## WORK TO BE COMPLETED
Setting pictures aside, output exactly the lines from the start of the records to the line with "#### 1.8.1.1 准备", that line included.
[RECORDS FOR THIS TASK — start]
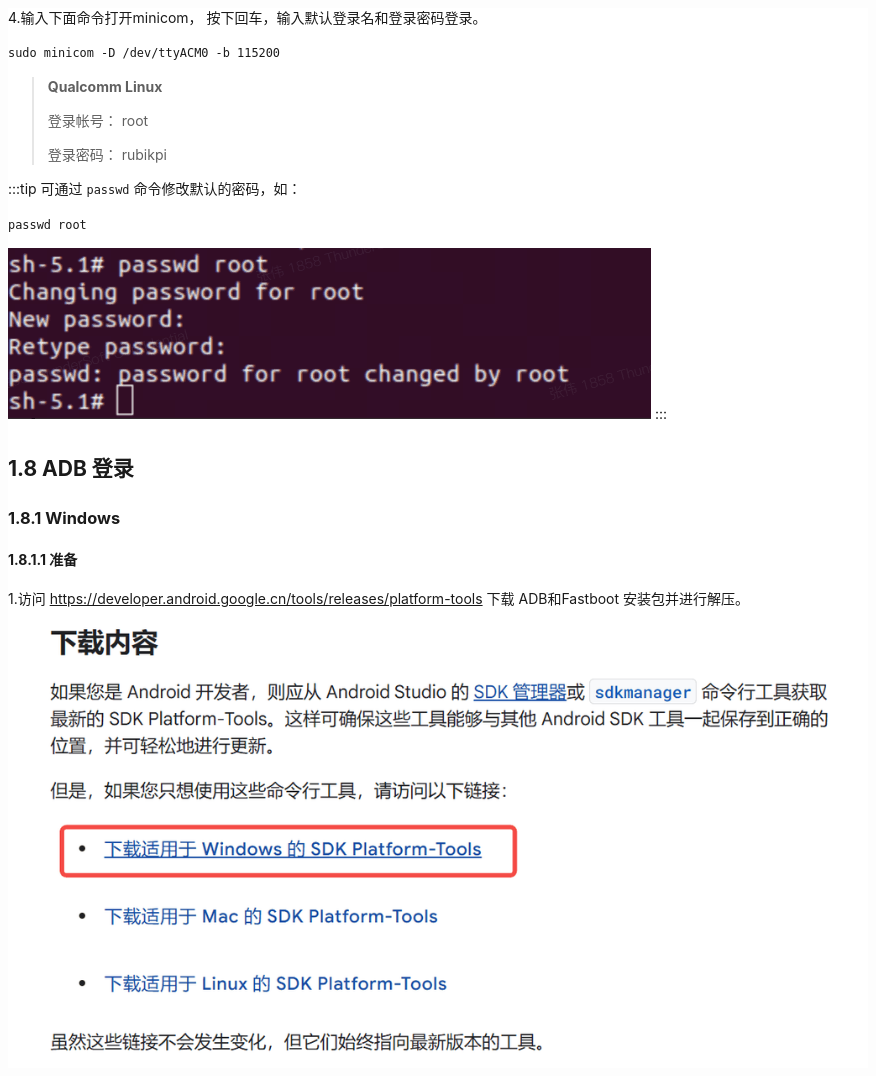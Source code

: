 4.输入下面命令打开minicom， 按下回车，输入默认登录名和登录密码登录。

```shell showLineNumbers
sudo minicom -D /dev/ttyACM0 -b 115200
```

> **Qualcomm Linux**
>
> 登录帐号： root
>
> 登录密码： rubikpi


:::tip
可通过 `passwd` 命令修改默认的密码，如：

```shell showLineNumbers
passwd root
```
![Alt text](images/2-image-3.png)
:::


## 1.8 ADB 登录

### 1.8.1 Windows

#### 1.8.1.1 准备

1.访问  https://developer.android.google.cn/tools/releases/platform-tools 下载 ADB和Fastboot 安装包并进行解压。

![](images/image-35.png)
[RECORDS FOR THIS TASK — finish]
## RESULT
Source code

: 4.输入下面命令打开minicom， 按下回车，输入默认登录名和登录密码登录。

```shell showLineNumbers
sudo minicom -D /dev/ttyACM0 -b 115200
```

> **Qualcomm Linux**
>
> 登录帐号： root
>
> 登录密码： rubikpi


:::tip
可通过 `passwd` 命令修改默认的密码，如：

```shell showLineNumbers
passwd root
```
![Alt text](images/2-image-3.png)
:::


## 1.8 ADB 登录

### 1.8.1 Windows

#### 1.8.1.1 准备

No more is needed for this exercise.